[Beowulf] Checkpointing using flash

Fri Sep 21 09:29:17 PDT 2012

On 09/21/12 12:13, Lux, Jim (337C) wrote:
> I would suggest that some scheme of redundant computation might be more
> effective.. Rather than try to store a single node's state on the node,
> and then, if any node hiccups, restore the state (perhaps to a spare), and
> restart, means stopping the entire cluster while you recover.
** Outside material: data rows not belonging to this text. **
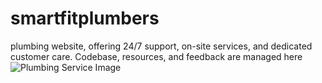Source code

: # smartfitplumbers
 plumbing website, offering 24/7 support, on-site services, and dedicated customer care. Codebase, resources, and feedback are managed here
![Plumbing Service Image](./assets/img/readme.jpg)
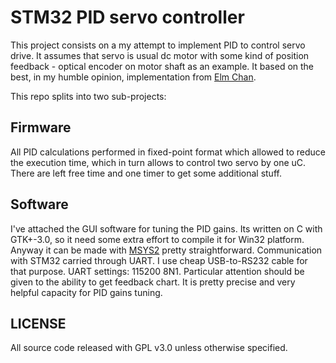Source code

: STM32 PID servo controller
==========================

This project consists on a my attempt to implement PID to control servo drive. It assumes that servo is usual dc motor with some kind of position feedback - optical encoder on motor shaft as an example. It based on the best, in my humble opinion, implementation from [Elm Chan](http://elm-chan.org/works/smc/report_e.html).

This repo splits into two sub-projects:
		
Firmware
--------

All PID calculations performed in fixed-point format which allowed to reduce the execution time, which in turn allows to control two servo by one uC. There are left free time and one timer to get some additional stuff.

Software
--------

I've attached the GUI software for tuning the PID gains. Its written on C with GTK+-3.0, so it need some extra effort to compile it for Win32 platform. Anyway it can be made with [MSYS2](https://msys2.github.io) pretty straightforward.
Communication with STM32 carried through UART. I use cheap USB-to-RS232 cable for that purpose. UART settings: 115200 8N1. 
Particular attention should be given to the ability to get feedback chart. It is pretty precise and very helpful capacity for PID gains tuning.

LICENSE
-------

All source code released with GPL v3.0 unless otherwise specified.
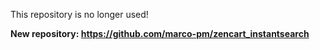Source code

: This repository is no longer used!

**New repository: https://github.com/marco-pm/zencart_instantsearch**
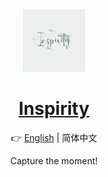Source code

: <div align="center">

<img src="pics/Inspirity.png" width="100" height="100" alt="Logo">

# [Inspirity]()

👉 [English](./README.md) | 简体中文

Capture the moment!

</div>
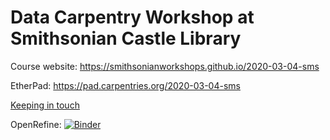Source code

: # Data Carpentry Workshop at Smithsonian Castle Library

Course website: https://smithsonianworkshops.github.io/2020-03-04-sms

EtherPad: https://pad.carpentries.org/2020-03-04-sms

[Keeping in touch](keep_in_touch.md)

OpenRefine: [![Binder](https://mybinder.org/badge_logo.svg)](https://mybinder.org/v2/gh/SmithsonianWorkshops/2019-08-15-castle/binder-openrefine?urlpath=openrefine)
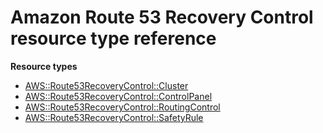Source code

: # Amazon Route 53 Recovery Control resource type reference<a name="AWS_Route53RecoveryControl"></a>

**Resource types**
+ [AWS::Route53RecoveryControl::Cluster](aws-resource-route53recoverycontrol-cluster.md)
+ [AWS::Route53RecoveryControl::ControlPanel](aws-resource-route53recoverycontrol-controlpanel.md)
+ [AWS::Route53RecoveryControl::RoutingControl](aws-resource-route53recoverycontrol-routingcontrol.md)
+ [AWS::Route53RecoveryControl::SafetyRule](aws-resource-route53recoverycontrol-safetyrule.md)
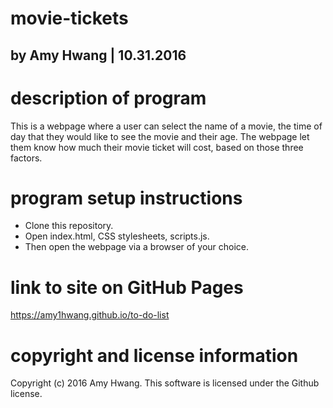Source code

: # movie-tickets
## by Amy Hwang | 10.31.2016

# description of program
This is a webpage where a user can select the name of a movie, the time of day that they would like to see the movie and their age. The webpage let them know how much their movie ticket will cost, based on those three factors.

# program setup instructions
* Clone this repository.
* Open index.html, CSS stylesheets, scripts.js.
* Then open the webpage via a browser of your choice.

# link to site on GitHub Pages
https://amy1hwang.github.io/to-do-list

# copyright and license information
Copyright (c) 2016 Amy Hwang. This software is licensed under the Github license.
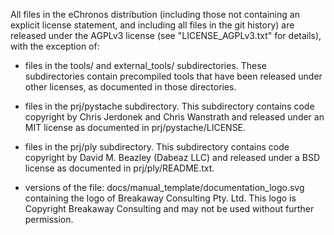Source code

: All files in the eChronos distribution (including those not containing an explicit license statement, and including all files in the git history) are released under the AGPLv3 license (see "LICENSE_AGPLv3.txt" for details), with the exception of:

- files in the tools/ and external_tools/ subdirectories.
These subdirectories contain precompiled tools that have been released under other licenses, as documented in those directories.

- files in the prj/pystache subdirectory.
This subdirectory contains code copyright by Chris Jerdonek and Chris Wanstrath and released under an MIT license as documented in prj/pystache/LICENSE.

- files in the prj/ply subdirectory.
This subdirectory contains code copyright by David M. Beazley (Dabeaz LLC) and released under a BSD license as documented in prj/ply/README.txt.

- versions of the file: docs/manual_template/documentation_logo.svg containing the logo of Breakaway Consulting Pty. Ltd.
This logo is Copyright Breakaway Consulting and may not be used without further permission.
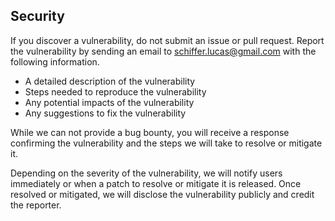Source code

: ## Security

If you discover a vulnerability, do not submit an issue or pull request. Report
the vulnerability by sending an email to <schiffer.lucas@gmail.com> with the
following information.

- A detailed description of the vulnerability
- Steps needed to reproduce the vulnerability
- Any potential impacts of the vulnerability
- Any suggestions to fix the vulnerability

While we can not provide a bug bounty, you will receive a response confirming
the vulnerability and the steps we will take to resolve or mitigate it.

Depending on the severity of the vulnerability, we will notify users immediately
or when a patch to resolve or mitigate it is released. Once resolved or
mitigated, we will disclose the vulnerability publicly and credit the reporter.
I am not 100% about the nitty-gritty here, but I do believe there are 
schemes already in place to deal with single node failures.  What I do 
know for sure is that checkpoints are used as a last line of defense 
against full cluster failure due to overheating, power failure, or 
excessive numbers of concurrent failures -- not for just one node going 
belly up.

The LANL clusters I was learning about only checkpointed every 4-6 hours 
or so, if I remember correctly.  With hundred-petascale clusters and 
beyond hitting failure rates on the frequency of not even hours but 
minutes, obviously checkpointing is not the go-to first attempt at 
failure recovery.

If I find some of the nitty-gritty I'm currently forgetting about how 
smaller, isolated failures are handled now I'll report back.

Nevertheless, great ideas Jim!

Best,

ellis